Reliability and long life come from the combined high performance of the base oil and the additives selected. Issues such as those listed below have become evident with some types of EALs:
These problems cause more frequent system and lubricant monitoring, maintenance, lubricant top-up, system draining and refilling, transport and disposal of used oil and costs of replacement parts. These are the obvious direct costs of using inferior performing/life oils – not to mention the hidden costs of the paperwork to administer all these monitoring/inspection/testing/re-ordering/logistics operations, and lost revenue due to equipment downtime/failure – and the embarrassment of late deliveries of consignments.
Currently, the EAL world is in turmoil, with many issues reported of poor performance of EALs in equipment where previously mineral oils had proven to work
Stern tube lubricants sometimes have a short life of only 2-2.5 years before acidity of the lubricant increases, viscosity dramatically increases, or the stern tube is contaminated with stinking black sludge that blocks seal oil-feed pipes and bearing oil lubrication washways. Many vessel owners who adopted EALs early in the current VGP2013 lifespan have fallen foul of these lower performing, short-life EALs. Most are changing to the better performing EALs. The announcement earlier in this year by DNV GL of a joint development project with several marine insurers and the University of Sheffield in the UK to investigate the increase of stern tube bearing failures will shed light on whether EALs are to blame – and if so, which base oil lubricant types are prone to operational failure. Slower steaming with larger, heavier propellers requires the highest oil film performance from the stern tube lubricant.
Fully saturated synthetic esters are leading the way in reliable, high performance and long-life marine lubricants for stern tube/CPP and thruster propulsion, rudder and bow thruster steering and vessel stability systems such as fin stabilisers and ballast control. They have the benefit of being environmentally considerate and reducing a vessel’s carbon footprint. Documented monitoring of real-life use of Panolin saturated synthetic esters shows that in all areas of fluids and lubricant use: stern tube, hydraulics and gearboxes, the robust chemistry of saturated ester technology can enable up to 10 times the operational life of mineral oils, when combined with best management practice for lubricants – looking after the oil and having regular sample checks.
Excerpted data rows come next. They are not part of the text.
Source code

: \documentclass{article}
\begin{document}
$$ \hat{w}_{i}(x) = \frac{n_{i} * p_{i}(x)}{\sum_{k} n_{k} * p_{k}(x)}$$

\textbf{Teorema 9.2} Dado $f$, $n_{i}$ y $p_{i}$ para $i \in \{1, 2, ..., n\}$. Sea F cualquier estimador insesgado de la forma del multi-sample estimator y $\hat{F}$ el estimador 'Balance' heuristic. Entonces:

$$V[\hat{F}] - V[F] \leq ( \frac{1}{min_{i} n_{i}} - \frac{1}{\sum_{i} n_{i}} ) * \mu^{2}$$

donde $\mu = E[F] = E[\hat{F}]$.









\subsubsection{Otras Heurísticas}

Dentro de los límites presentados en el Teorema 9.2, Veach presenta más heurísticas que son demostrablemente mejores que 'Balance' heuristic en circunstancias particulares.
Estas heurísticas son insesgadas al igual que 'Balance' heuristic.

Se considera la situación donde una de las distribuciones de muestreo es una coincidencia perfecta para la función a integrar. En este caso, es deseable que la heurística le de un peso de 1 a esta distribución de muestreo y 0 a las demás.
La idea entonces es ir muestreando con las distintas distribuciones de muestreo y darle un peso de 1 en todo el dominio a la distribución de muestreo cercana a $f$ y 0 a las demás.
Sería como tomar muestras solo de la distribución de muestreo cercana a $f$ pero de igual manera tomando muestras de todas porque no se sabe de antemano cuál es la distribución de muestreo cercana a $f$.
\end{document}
It is the lubricant manufacturer’s job to tell you about the key performance indicators of their lubricant(s) – consult them and ask them what specific EAL base oil technology they use. If they say “We use ester technology”, ask if it is natural, unsaturated, or a blend of saturated and unsaturated ester, or if it is the ‘real thing’ – a fully 100% saturated synthetic ester.
New technology is ensuring propellers for the world’s largest container ships have an exact fit between the design and manufacturing geometry
While the 7.5-m diameter propeller that welcomed delegates to this year’s SMM conference in Hamburg was certainly impressive, an even larger unit – in fact, the world’s largest so far – was awaiting transfer at the city’s docks.
The Mecklenburger Metallguss GmbH (MMG)-designed and produced unit weighs in at 110 tonnes and measures 10.5 m in diameter. It had come by road from MMG’s production facility in Waren an der Müritz in Mecklenburg-Western Pomerania, for loading onto container ship Hyundai Supreme at the port of Waltershof, with the assistance of Hamburger Hafen und Logistik’s HHL IV floating crane. Hyundai Supreme set sail for South Korea on 16 September and was under way at the time of writing.
Upon arrival at the port of Busan, the propeller will be transferred to Daewoo Shipbuilding & Marine Engineering, where it will be mounted on the first of 11 vessels being built by Daewoo and Samsung in a 5:6 split contract for Mediterranean Shipping Company (MSC).
MMG is designing and producing propellers for all 11 of the single-screw vessels, with six 10.4-m diameter, 117-tonne, six-bladed units going to the Samsung vessels and five 10.5-m diameter, 110-tonne, five-bladed units going to the Daewoo vessels. MSC’s new vessels will have a capacity of 23,000 TEU, making them the largest container ships in the world.
Other significant jobs MMG currently has on its books include nine 10.1-m diameter, 94-tonne five-bladed units for CMA CGM’s 22,000-TEU vessels under construction at Hudong-Zhonghua Shipbuilding and Shanghai Waigaoqiao Shipbuilding in China, and five propellers for HMM’s 23,000-TEU vessels to be built by Samsung.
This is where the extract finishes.